MetPX / wmo_mesh

minimal sample to demonstrate mesh network with a pub/sub message passing protocol (mqtt in this case.)
GNU General Public License v2.0
4 stars 2 forks source link

consideration of addressable links #16

Open tomkralidis opened 4 years ago

tomkralidis commented 4 years ago

cc @efucile @alexandreleroux

In the context of WIS discovery metadata, distribution links provide valuable means to guide users to interacting with data.
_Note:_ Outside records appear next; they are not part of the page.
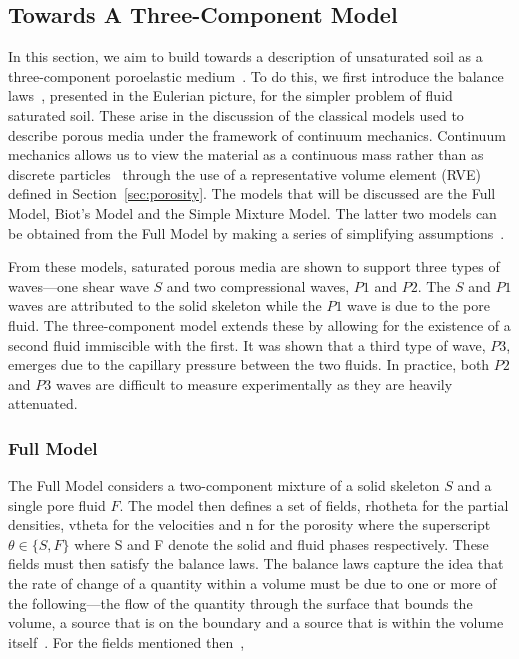 \documentclass[twocolumn]{article}
\begin{document}
\subsection{Towards A Three-Component Model}
In this section, we aim to build towards a description of unsaturated soil as a three-component poroelastic medium~\cite{detmann_propagation_2008}. To do this, we first introduce the balance laws~\cite{jog_2015}, presented in the Eulerian picture, for the simpler problem of fluid saturated soil. These arise in the discussion of the classical models used to describe porous media under the framework of continuum mechanics. Continuum mechanics allows us to view the material as a continuous mass rather than as discrete particles~\cite{ostoja-starzewski_zhang_2016} through the use of a representative volume element (RVE) defined in Section~\ref{sec:porosity}. The models that will be discussed are the Full Model, Biot’s Model and the Simple Mixture Model. The latter two models can be obtained from the Full Model by making a series of simplifying assumptions~\cite{detmann_surface_wave_2006}.

From these models, saturated porous media are shown to support three types of waves---one shear wave $S$ and two compressional waves, $P1$ and $P2$. The $S$ and $P1$ waves are attributed to the solid skeleton while the $P1$ wave is due to the pore fluid. The three-component model extends these by allowing for the existence of a second fluid immiscible with the first. It was shown that a third type of wave, $P3$, emerges due to the capillary pressure between the two fluids. In practice, both $P2$ and $P3$ waves are difficult to measure experimentally as they are heavily attenuated.

\subsubsection{Full Model}
The Full Model considers a two-component mixture of a solid skeleton $S$ and a single pore fluid $F$. The model then defines a set of fields, rhotheta for the partial densities, vtheta for the velocities and n for the porosity where the superscript $\theta \in \{S, F\}$ where S and F denote the solid and fluid phases respectively. These fields must then satisfy the balance laws. The balance laws capture the idea that the rate of change of a quantity within a volume must be due to one or more of the following---the flow of the quantity through the surface that bounds the volume, a source that is on the boundary and a source that is within the volume itself~\cite{jog_2015}. For the fields mentioned then~\cite{wilmanski_2002},
\end{document}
Consider advertising a WMS map link within a dataset's discovery metadata:

{
    "rel" : "items",
    "type" : "image/png",
    "title" : "OGC:WMS map of this dataset",
    "href" : "https://example.org/wms/service=WMS&version=1.3.0&request=GetMap&layer={layer}&bbox={miny},{minx},{maxy},{maxx}&format={format}&crs={crs}&width={width}&height={height}",
    "templated" : "true"
}

Can we accomplish something similar with AMQP or MQTT? That is, provide a URI which allows a user to click/subscribe (albeit in a known way). It looks like there is a convention for both RabbitMQ and MQTT, which go as far as connection, but there may be value in further specifying this like:

{
    "rel" : "items",
    "type" : "application/json;subtype=x-wmo-wis",
    "title" : "AMQPS feed of this dataset",
    "href" : "amqps://anonymous@example.org/my-vhost/my-exchange/my-topic/my-subtopic"
}

Of course, non-trivial cases would go through other arrangements, but the above may be helpful as low barrier entry to PubSub advertising in WIS Metadata.

petersilva commented 4 years ago

as discussed, some relevant background:

summary of above from only two brokers, but others follow the same "trend" (really a lack of trend.):

Each broker implements different and conflicting URI/URL conventions.
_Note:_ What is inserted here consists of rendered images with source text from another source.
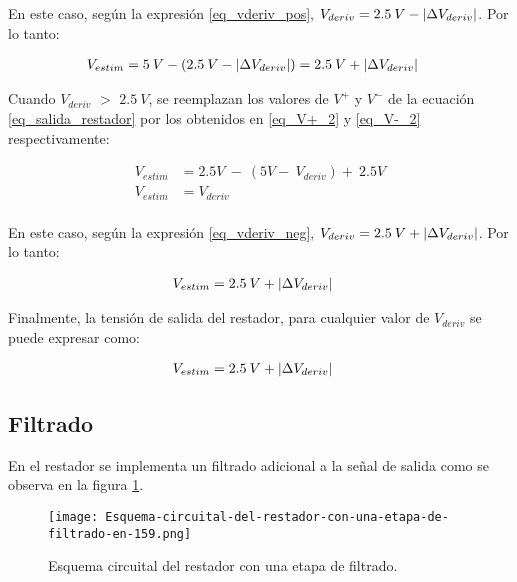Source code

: En este caso,  según la expresión \ref{eq_vderiv_pos}, $V_{deriv} = 2.5\:V - \lvert\Delta V_{deriv}\rvert$. Por lo tanto:

\begin{equation*} 
	\begin{aligned}
		V_{estim}&=5\:V -(2.5\:V - \lvert\Delta V_{deriv}\rvert) = 2.5\:V + \lvert\Delta V_{deriv}\rvert		
	\end{aligned}
\end{equation*}

Cuando $V_{deriv}$ $\mathrm{>}$ $2.5\:V$, se reemplazan los valores de $V^+$ y $V^-$ de la ecuación \ref{eq_salida_restador} por los obtenidos en \ref{eq_V+_2} y \ref{eq_V-_2} respectivamente:

\begin{equation*} 
	\begin{aligned}
		V_{estim}&=2.5V\ -\ (5V-\ V_{deriv})+\ 2.5V\\
		V_{estim}&=V_{deriv}\\
	\end{aligned}
\end{equation*}

En este caso,  según la expresión \ref{eq_vderiv_neg}, $V_{deriv} = 2.5\:V + \lvert\Delta V_{deriv}\rvert$. Por lo tanto:

\begin{equation*} 
	\begin{aligned}
		V_{estim}&=2.5\:V + \lvert\Delta V_{deriv}\rvert		
	\end{aligned}
\end{equation*}

Finalmente, la tensión de salida del restador, para cualquier valor de $V_{deriv}$ se puede expresar como:

\begin{equation*} 
	\begin{aligned}
		V_{estim}&=2.5\:V + \lvert\Delta V_{deriv}\rvert		
	\end{aligned}
\end{equation*}

\subsection{Filtrado}

En el restador se implementa un filtrado adicional a la señal de salida como se observa en la figura  \ref{fig:img_Esquema-circuital-del-restador-con-una-etapa-de-filtrado-en-159}. 

\begin{figure}[H]
	\centering
	\texttt{[image: Esquema-circuital-del-restador-con-una-etapa-de-filtrado-en-159.png]}
	\caption{Esquema circuital del restador con una etapa de filtrado.}
	\label{fig:img_Esquema-circuital-del-restador-con-una-etapa-de-filtrado-en-159}
\end{figure}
So... if we want to define a feed URI we kind of have full freedom, because there is nothing to adopt:

the rest... well...

so ideally, the rest of the url would be something like:

exchange/topic/topic/filename or in MQTT just the topic hierarchy.

My first guess would be to use MQTT syntax as-is for the topic hierarchy. An important aspect of any pub-sub mechanism is wildcarding. The current proposals for topic hierarchies include dates, and the need and use of wildcards is frequent. so that must be allowed for. MQTT uses '/' as a topic separator (instead of dot (.) in AMQP ), + as a single topic wildcard (This is in AMQP), and the hashsign (#) as a match the rest of the tree* wildcard (same as AMQP)

That might be enough for simple cases... but I am not sure. I need to play around a bit to see what the above means in practice. Things I am wondering about:

that's all for now...

petersilva commented 4 years ago

@josusky of interest.

petersilva commented 4 years ago

thinking about it... can ignore baseURL, because it will come from the messages, after connection.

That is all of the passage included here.